- Opening Delimiter -
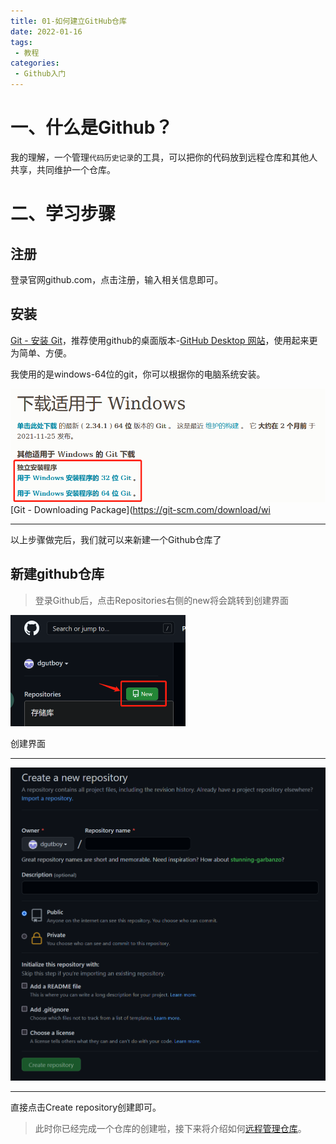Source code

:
 ```yaml
---
title: 01-如何建立GitHub仓库
date: 2022-01-16
tags:
 - 教程
categories: 
 - Github入门
---
```


# 一、什么是Github？

我的理解，一个管理`代码历史记录`的工具，可以把你的代码放到远程仓库和其他人共享，共同维护一个仓库。

# 二、学习步骤

## 注册

登录官网github.com，点击注册，输入相关信息即可。

## 安装

[Git - 安装 Git](https://git-scm.com/book/zh/v2/%E8%B5%B7%E6%AD%A5-%E5%AE%89%E8%A3%85-Git)，推荐使用github的桌面版本-[GitHub Desktop 网站](https://desktop.github.com)，使用起来更为简单、方便。

我使用的是windows-64位的git，你可以根据你的电脑系统安装。

<img title="" src="./011.png" alt="" data-align="inline">[Git - Downloading Package](https://git-scm.com/download/wi

----

以上步骤做完后，我们就可以来新建一个Github仓库了

## 新建github仓库

> 登录Github后，点击Repositories右侧的new将会跳转到创建界面

<img title="" src="./012.png" alt="" width="280" data-align="left">

创建界面

----

<img title="" src="./013.png" alt="" width="752">

------

直接点击Create repository创建即可。

> 此时你已经完成一个仓库的创建啦，接下来将介绍如何[远程管理仓库](20220116-02)。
- Closing Delimiter -
● **The task**:
Pictures are to be left out; set down everything else in the records exactly.

● **Output**:
Source code

:
 ```yaml
---
title: 01-如何建立GitHub仓库
date: 2022-01-16
tags:
 - 教程
categories: 
 - Github入门
---
```


# 一、什么是Github？

我的理解，一个管理`代码历史记录`的工具，可以把你的代码放到远程仓库和其他人共享，共同维护一个仓库。

# 二、学习步骤

## 注册

登录官网github.com，点击注册，输入相关信息即可。

## 安装

[Git - 安装 Git](https://git-scm.com/book/zh/v2/%E8%B5%B7%E6%AD%A5-%E5%AE%89%E8%A3%85-Git)，推荐使用github的桌面版本-[GitHub Desktop 网站](https://desktop.github.com)，使用起来更为简单、方便。

我使用的是windows-64位的git，你可以根据你的电脑系统安装。

<img title="" src="./011.png" alt="" data-align="inline">[Git - Downloading Package](https://git-scm.com/download/wi

----

以上步骤做完后，我们就可以来新建一个Github仓库了

## 新建github仓库

> 登录Github后，点击Repositories右侧的new将会跳转到创建界面

<img title="" src="./012.png" alt="" width="280" data-align="left">

创建界面

----

<img title="" src="./013.png" alt="" width="752">

------

直接点击Create repository创建即可。

> 此时你已经完成一个仓库的创建啦，接下来将介绍如何[远程管理仓库](20220116-02)。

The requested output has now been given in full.